Artykuły

Virtual Championship Manager
Ferrante 18.02.2004 14:23 643 czytelników 0 komentarzy
3
Widok coraz liczniej występujących targów, na których niezliczeni producenci wystawiają swoje niebanalne wynalazki, robi na nas duże wrażenie. Wielu jest takich, dla których śledzenie nowinek technicznych jest jak religia. Nie ma co się dziwić, skoro "tradycyjny rynek" jest już prawie całkowicie odkryty. Tak więc dużym zainteresowaniem cieszą się prototypowe urządzenia, pozwalające na przykład na sterowanie obiektem przez nasze komórki mózgowe. Dziś komputer w domu ma co trzeci obywatel Europy Zachodniej. W dobie XXI wyraźnie przewiduje się zmianę tego stanu rzeczy, kiedy to komputer w domu będzie urządzeniem porównywalnym z lodówką. W związku z tym nikt nie zasypuje gruszek w popiele i cały czas inżynieria sprzętu komputerowego rozwija się w szybkim tempie. Gdy Pecet staje się już standardem, człowiek stara się pójść krok dalej. Zwykli ludzie tworzą rysunki, renderowane projekty przyszłych urządzeń, które wspomogłyby wirtualny rynek gier, jak i innych sfer komputeryzacji. Niestety to nie użytkownicy tworzą coraz bardziej zaawansowane urządzenia, a inżynierowie. Ze zrozumiałych względów rozwój nigdy nie będzie tak gwałtowny, jak tego chcieliby cyberpunkowi zjadacze chleba.

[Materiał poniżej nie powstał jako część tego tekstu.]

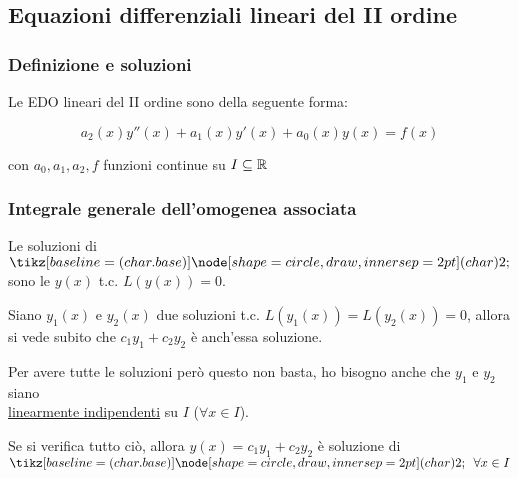 
\subsection{Equazioni differenziali lineari del II ordine}

\subsubsection{Definizione e soluzioni}

Le EDO lineari del II ordine sono della seguente forma:

\[
    a_2(x)y''(x) + a_1(x) y'(x) + a_0(x) y(x) = f(x)
\]

con \(a_0,a_1,a_2,f\) funzioni continue su \(I \subseteq \mathbb{R} \)




\subsubsection*{Integrale generale dell'omogenea associata}

Le soluzioni di \(\circled{2}\) sono le \(y(x)\) t.c. \(L(y(x)) = 0\).

Siano \(y_1(x)\) e \(y_2(x)\) due soluzioni t.c. \(L(y_1(x)) = L(y_2(x)) = 0\),
allora si vede subito che \(c_1y_1 + c_2y_2\) è anch'essa soluzione.

Per avere tutte le soluzioni però questo non basta, ho bisogno anche che \(y_1\) e \(y_2\) siano \\
\underline{linearmente indipendenti} su \(I\) (\(\forall x \in I\)).

Se si verifica tutto ciò, allora \(y(x) = c_1y_1 + c_2y_2\) è soluzione di \(\circled{2}\ \ \forall x \in I\)

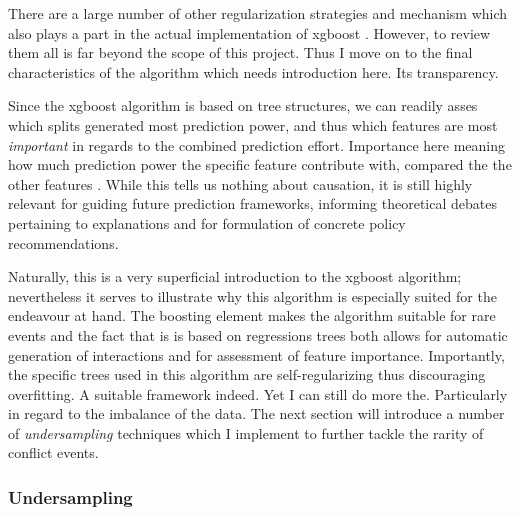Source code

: \documentclass[a4paper]{article}
\begin{document}
There are a large number of other regularization strategies and mechanism which also plays a part in the actual implementation of xgboost \citep[787]{Chen_2016}. However, to review them all is far beyond the scope of this project. Thus I move on to the final characteristics of the algorithm which needs introduction here. Its transparency.\par

Since the xgboost algorithm is based on tree structures, we can readily asses which splits generated most prediction power, and thus which features are most \emph{important} in regards to the combined prediction effort. Importance here meaning how much prediction power the specific feature contribute with, compared the the other features \citep[787-788]{Chen_2016}. While this tells us nothing about causation, it is still highly relevant for guiding future prediction frameworks, informing theoretical debates pertaining to explanations and for formulation of concrete policy recommendations.\par

Naturally, this is a very superficial introduction to the xgboost algorithm; nevertheless it serves to illustrate why this algorithm is especially suited for the endeavour at hand. The boosting element makes the algorithm suitable for rare events and the fact that is is based on regressions trees both allows for automatic generation of interactions and for assessment of feature importance. Importantly, the specific trees used in this algorithm are self-regularizing thus discouraging overfitting. A suitable framework indeed. Yet I can still do more the. Particularly in regard to the imbalance of the data. The next section will introduce a number of \emph{undersampling} techniques which I implement to further tackle the rarity of conflict events.\par 

\subsubsection{Undersampling}

\end{document}
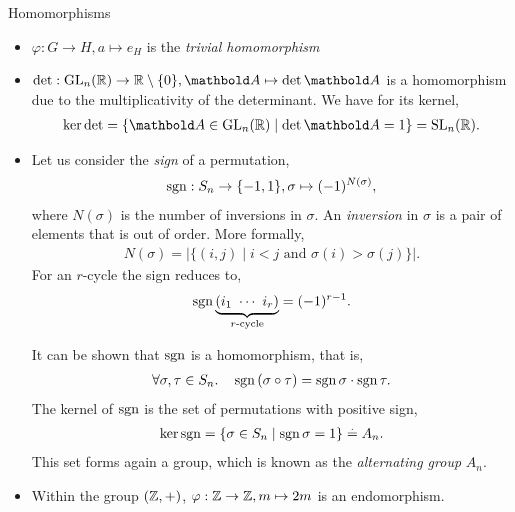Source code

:\begin{ex}{Homomorphisms}{}
\begin{itemize}
    \item ${\varphi : G \to H, a \mapsto e_H}$ is the \emph{trivial homomorphism}
    
    \item ${\det : \GL{n}{\R} \to \woZ{\R}, \mA \mapsto \det{\mA}}$ is a homomorphism due to the multiplicativity of the determinant. We have for its kernel, \begin{align}
        \ker{\det} = \{\mA \in \GL{n}{\R} \mid \det{\mA} = 1\} = \SL{n}{\R}. \label{eq:det_kernel}
    \end{align}
    
    \item Let us consider the \emph{sign} of a permutation, \begin{align}
        \operatorname*{sgn} : S_n \to \{-1, 1\}, \sigma \mapsto (-1)^{N(\sigma)},
    \end{align} where $N(\sigma)$ is the number of inversions in $\sigma$. An \emph{inversion} in $\sigma$ is a pair of elements that is out of order. More formally, \begin{align}
        N(\sigma) = |\{(i,j) \mid \text{$i < j$ and $\sigma(i) > \sigma(j)$}\}|.
    \end{align} For an $r$-cycle the sign reduces to, \begin{align}
        \operatorname*{sgn}{\underbrace{(i_1\ \cdots\ i_r)}_{\text{$r$-cycle}}} = (-1)^{r-1}.
    \end{align}
    
    It can be shown that $\operatorname*{sgn}$ is a homomorphism, that is, \begin{align}
        \forall \sigma, \tau \in S_n.\quad \operatorname*{sgn}{(\sigma \circ \tau)} = \operatorname*{sgn}{\sigma} \cdot \operatorname*{sgn}{\tau}.
    \end{align} The kernel of $\operatorname*{sgn}$ is the set of permutations with positive sign, \begin{align}
        \ker{\operatorname*{sgn}} = \{\sigma \in S_n \mid \operatorname*{sgn}{\sigma} = 1\} \overset{.}{=} A_n. \label{eq:alternating_group}
    \end{align} This set forms again a group, which is known as the \emph{alternating group} $A_n$.
    
    \item Within the group $(\mathbb{Z},+)$, $\varphi : \mathbb{Z} \to \mathbb{Z}, m \mapsto 2 m$ is an endomorphism.
\end{itemize}
\end{ex}

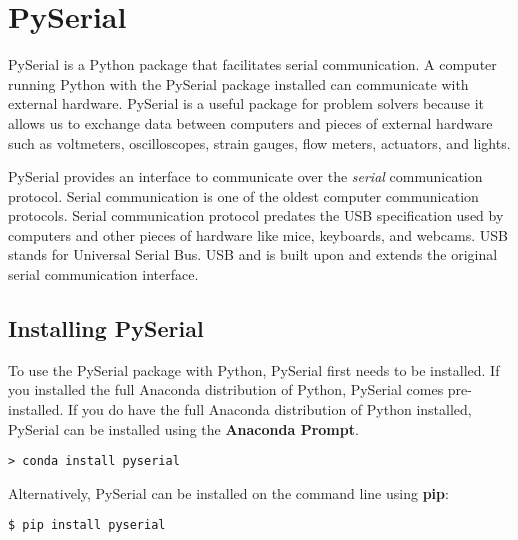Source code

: \documentclass{book}
\begin{document}
    




    
        \hypertarget{pyserial}{%
\section{PySerial}\label{pyserial}}
    




    
        PySerial is a Python package that facilitates serial communication. A
computer running Python with the PySerial package installed can
communicate with external hardware. PySerial is a useful package for
problem solvers because it allows us to exchange data between computers
and pieces of external hardware such as voltmeters, oscilloscopes,
strain gauges, flow meters, actuators, and lights.

PySerial provides an interface to communicate over the \emph{serial}
communication protocol. Serial communication is one of the oldest
computer communication protocols. Serial communication protocol predates
the USB specification used by computers and other pieces of hardware
like mice, keyboards, and webcams. USB stands for Universal Serial Bus.
USB and is built upon and extends the original serial communication
interface.
    




    
        \hypertarget{installing-pyserial}{%
\subsection{Installing PySerial}\label{installing-pyserial}}
    




    
        To use the PySerial package with Python, PySerial first needs to be
installed. If you installed the full Anaconda distribution of Python,
PySerial comes pre-installed. If you do have the full Anaconda
distribution of Python installed, PySerial can be installed using the
\textbf{Anaconda Prompt}.

\begin{lstlisting}
> conda install pyserial
\end{lstlisting}

Alternatively, PySerial can be installed on the command line using
\textbf{pip}:

\begin{lstlisting}
$ pip install pyserial
\end{lstlisting}
\end{document}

Obserwując rynek gier komputerowych, trudno nie jest rzucić się w wir marzeń i dać się ponieść fantazji. Przyszłość to gry trójwymiarowe, wykraczające zdecydowanie ponad to, co dzisiaj widzimy na Pecetach. Te pozwalają kontrolować grę. Wystarczy, że odejdziemy od monitora, a gra się kończy. W zamyśle (głównie dla użytkowników, którzy chcieliby doznać większego realizmu) mowa o wirtualnych przestrzeniach i o niczym nieograniczonej zabawie. Przypięci do kilku diod ze specjalnymi kaskami powinniśmy doznać 100% realizmu. Zgodnie z tematem spróbujmy przedstawić to na przykładzie managerów.

Z racji tego, że gry typu Championship Manager wymagają raczej myśli taktycznej i ekonomicznej, gra menedżerska przyszłości nie powinna wymagać od nas wysiłku fizycznego. Przyszła gra (nazwijmy ją Virtual Championship Manager) powinna wymagać przygotowania psychicznego. Dla odmiany w grach typu FIFA najlepiej byłoby, gdyby rozgrywając mecz w widoku pierwszej osoby, wkładać w to naszą kondycje, umiejętności. Oznacza to przynajmniej jedno, że gry piłkarskie byłyby ograniczone w dostępie, bo nie każdy cechuje się sprawnością atlety. Wróćmy jednak do menadżera. Po założeniu całego osprzętowania rozpoczynamy rozgrywkę. Pierwszą rzeczą, jaka spotkałaby nas to rozmowa wstępna z prezesem. Dziś jesteśmy automatycznie wprowadzani do zespołu i nie wymaga to jakiś zbędnych utrudnień. Mówiąc o realizmie gry nowego tysiąclecia, wyglądać powinno to już inaczej. Rozmawiamy z wirtualnym prezesem, ustalamy kontrakt. Niewątpliwie powodzenie w rozmowach o pracę zależeć będzie od naszej aparycji, inwencji i kreatywności. Idąc dalej, taka gra oferowałaby normalną rozmowę. Na nasze pytania i odpowiedzi automatycznie odpowiada także komputer. Do tego najlepiej byłoby pozbyć się liniowości w dyskusji. Prezes powinien nas zaskakiwać coraz to innymi odpowiedziami. W ten sposób byłaby to imitacja człowieka(!). Dziś wydaje się to niemożliwe... Ale ostatnio wieść gminna niesie o programie, który podobno imituje głos znanych piosenkarzy. Jak nie trudno się domyślić śmietanka w branży zareagowała na to negatywnie.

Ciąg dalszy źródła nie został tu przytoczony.